STUDY MATERIAL section start

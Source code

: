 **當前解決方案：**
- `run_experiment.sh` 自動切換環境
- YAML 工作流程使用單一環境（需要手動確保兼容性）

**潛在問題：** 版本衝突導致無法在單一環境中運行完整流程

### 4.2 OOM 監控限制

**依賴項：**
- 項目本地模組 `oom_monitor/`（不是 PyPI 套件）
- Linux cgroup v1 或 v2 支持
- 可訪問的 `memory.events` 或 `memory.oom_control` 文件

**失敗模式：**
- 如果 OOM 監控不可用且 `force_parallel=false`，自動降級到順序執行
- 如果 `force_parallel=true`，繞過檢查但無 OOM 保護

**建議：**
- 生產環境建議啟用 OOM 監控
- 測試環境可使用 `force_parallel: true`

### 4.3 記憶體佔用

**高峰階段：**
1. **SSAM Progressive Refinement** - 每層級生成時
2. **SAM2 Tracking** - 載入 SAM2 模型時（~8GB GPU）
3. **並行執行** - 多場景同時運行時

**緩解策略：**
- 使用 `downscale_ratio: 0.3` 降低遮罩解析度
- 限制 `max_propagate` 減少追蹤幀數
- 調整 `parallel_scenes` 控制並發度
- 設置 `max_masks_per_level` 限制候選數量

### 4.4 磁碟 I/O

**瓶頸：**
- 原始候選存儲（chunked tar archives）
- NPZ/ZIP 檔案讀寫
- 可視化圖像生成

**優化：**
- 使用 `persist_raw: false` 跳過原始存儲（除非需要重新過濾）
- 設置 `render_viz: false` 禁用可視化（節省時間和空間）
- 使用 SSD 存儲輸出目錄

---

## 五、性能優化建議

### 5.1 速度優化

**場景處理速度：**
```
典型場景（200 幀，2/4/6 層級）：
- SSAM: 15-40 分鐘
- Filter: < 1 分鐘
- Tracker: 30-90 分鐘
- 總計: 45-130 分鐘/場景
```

STUDY MATERIAL section end

## [ABOUT THIS EXERCISE]
Write out each record exactly, without addition or omission.

## [SOLVED PROBLEM]
Source code

: **當前解決方案：**
- `run_experiment.sh` 自動切換環境
- YAML 工作流程使用單一環境（需要手動確保兼容性）

**潛在問題：** 版本衝突導致無法在單一環境中運行完整流程

### 4.2 OOM 監控限制

**依賴項：**
- 項目本地模組 `oom_monitor/`（不是 PyPI 套件）
- Linux cgroup v1 或 v2 支持
- 可訪問的 `memory.events` 或 `memory.oom_control` 文件

**失敗模式：**
- 如果 OOM 監控不可用且 `force_parallel=false`，自動降級到順序執行
- 如果 `force_parallel=true`，繞過檢查但無 OOM 保護

**建議：**
- 生產環境建議啟用 OOM 監控
- 測試環境可使用 `force_parallel: true`

### 4.3 記憶體佔用

**高峰階段：**
1. **SSAM Progressive Refinement** - 每層級生成時
2. **SAM2 Tracking** - 載入 SAM2 模型時（~8GB GPU）
3. **並行執行** - 多場景同時運行時

**緩解策略：**
- 使用 `downscale_ratio: 0.3` 降低遮罩解析度
- 限制 `max_propagate` 減少追蹤幀數
- 調整 `parallel_scenes` 控制並發度
- 設置 `max_masks_per_level` 限制候選數量

### 4.4 磁碟 I/O

**瓶頸：**
- 原始候選存儲（chunked tar archives）
- NPZ/ZIP 檔案讀寫
- 可視化圖像生成

**優化：**
- 使用 `persist_raw: false` 跳過原始存儲（除非需要重新過濾）
- 設置 `render_viz: false` 禁用可視化（節省時間和空間）
- 使用 SSD 存儲輸出目錄

---

## 五、性能優化建議

### 5.1 速度優化

**場景處理速度：**
```
典型場景（200 幀，2/4/6 層級）：
- SSAM: 15-40 分鐘
- Filter: < 1 分鐘
- Tracker: 30-90 分鐘
- 總計: 45-130 分鐘/場景
```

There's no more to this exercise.